Just a quick post to let you know I'm still here. Just got back from a land/sea cruise in Alaska with a stop at the end in Vancouver. I'll post about it soon, but had to share these two lovely pics.
You know wherever I go, I'll find roses and a tea room!
The roses were in Stanley Park, Vancouver, and the cakes were from a tea room, also in Vancouver.
As soon as I sort the laundry and the mail and the photos I'll be back. xo
I've got quite a few books lined up for my summer reading, and realize none of them really qualify as your typical light beach reads. I will need to fill in with a few of those, as some on my list look like they'll be heavy going.
No reviews here; I haven't read them yet. But as I always like to see what people are reading, I thought you might feel the same.
Our book club is currently reading A Beautiful Mind by Sylvia Nasar. Because I won't be at the next meeting, I decided to take a pass and spend the time reading one of my favorite authors, Wendell Berry. I love his books set in the fictional town of Port William, Kentucky. One of my favorites is Hannah Coulter. But right now I'm reading a book of his agrarian essays entitled The Art of the Commonplace. In it, he laments the passing of the small family farm and shares a vision of what real community can look like. He offers an alternative to the mass consumption, stressed-out urban culture of today.
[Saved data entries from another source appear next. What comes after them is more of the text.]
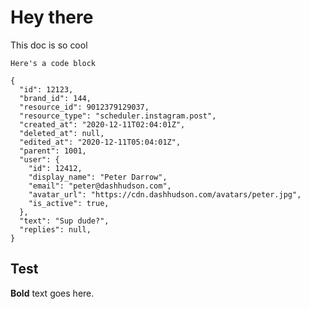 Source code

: # Hey there

This doc is so cool

```
Here's a code block
```

```json=
{
  "id": 12123,
  "brand_id": 144,
  "resource_id": 9012379129037,
  "resource_type": "scheduler.instagram.post",
  "created_at": "2020-12-11T02:04:01Z",
  "deleted_at": null,
  "edited_at": "2020-12-11T05:04:01Z",
  "parent": 1001,
  "user": {
    "id": 12412,
    "display_name": "Peter Darrow",
    "email": "peter@dashhudson.com",
    "avatar_url": "https://cdn.dashhudson.com/avatars/peter.jpg",
    "is_active": true,
  },
  "text": "Sup dude?",
  "replies": null,
}
```


## Test 

**Bold** text goes here.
Here is a poem of his I've always liked.
The Peace of Wild Things
by Wendell Berry
When despair for the world grows in me and I wake in the night at the least sound in fear of what my life and my children's lives may be, I go and lie down where the wood drake rests in his beauty on the water, and the great heron feeds. I come into the peace of wild things who do not tax their lives with forethought of grief. I come into the presence of still water. And I feel above me the day-blind stars waiting with their light. For a time I rest in the grace of the world, and am free.
Isn't that beautiful? I don't have a similar place to go and lie down, but I can imagine . . .
In our book club, if a book you recommend gets enough votes, and we decide to read it, you are in charge of leading the discussion. Two other books I recommended will be coming up later this year, The Silmarillion by J.R.R. Tolkien, and The Idiot by Fyodor Dostoevsky. So I want to get started on those.
The Silmarillion is the story of the events that occur in Middle Earth prior to The Hobbit and The Lord of the Rings. I've already read the chapter entitled Of Beren and Luthien because I read that those are the names engraved under Tolkien's and his wife's gravestone inscriptions. It's quite romantic, and a little unusual in Tolkien's writings as he doesn't have much romance in his books (although you could say his whole genre is certainly romantic in the broader sense of the term).
I chose The Idiot partly because I love Dostoevsky. One of my all-time favorite books is his The Brothers Karamovoz. But mostly I chose it because it contains the famous line "beauty will save the world." Can't wait to read that in context.
I would like to write another book, this one on the importance of beauty in our lives, entitled simply The Beautiful Matters, or Why the Beautiful Matters. I have a small stack of books to read on that subject. I've been perusing them, but I'm thinking perhaps I should just write without being influenced too much by what others have to say on the subject.
This lovely old card catalog is in the library at the state capitol in Des Moines, Iowa. I would love to have this in my home. |
My mom read and then passed on to me the whole Jalna series by Mazo de la Roche. This is the multi-generational story of a family who settled on the early Canadian frontier. I've read three out of the ten books that she had (I think there's a couple more to the complete series), but I'm already a little tired of them. Kind of in the same way I got tired of Poldark and Downton Abbey (not the books, the TV series). Just ongoing soap operas.
When I feel worried or anxious or in need of comfort, I turn to my stack of Grace Livingston Hill for some light and soothing old-fashioned story telling. I've read through the sixty or so books I have of hers and just finished the fourth in my second go-round. Other comforting and well-loved books that I turn to include any by Elizabeth Goudge and, for lighter reading, Miss Read.
I have to keep up with the book club reading also. We move at a pretty fast clip; a new book every two weeks. I'm not a particularly fast reader; I tend to savor every word and stop and think about what I'm reading or look things up as I read. So I'm usually up late reading the night before book club, trying to get my "homework" done!
What are you all reading this summer? Anything good?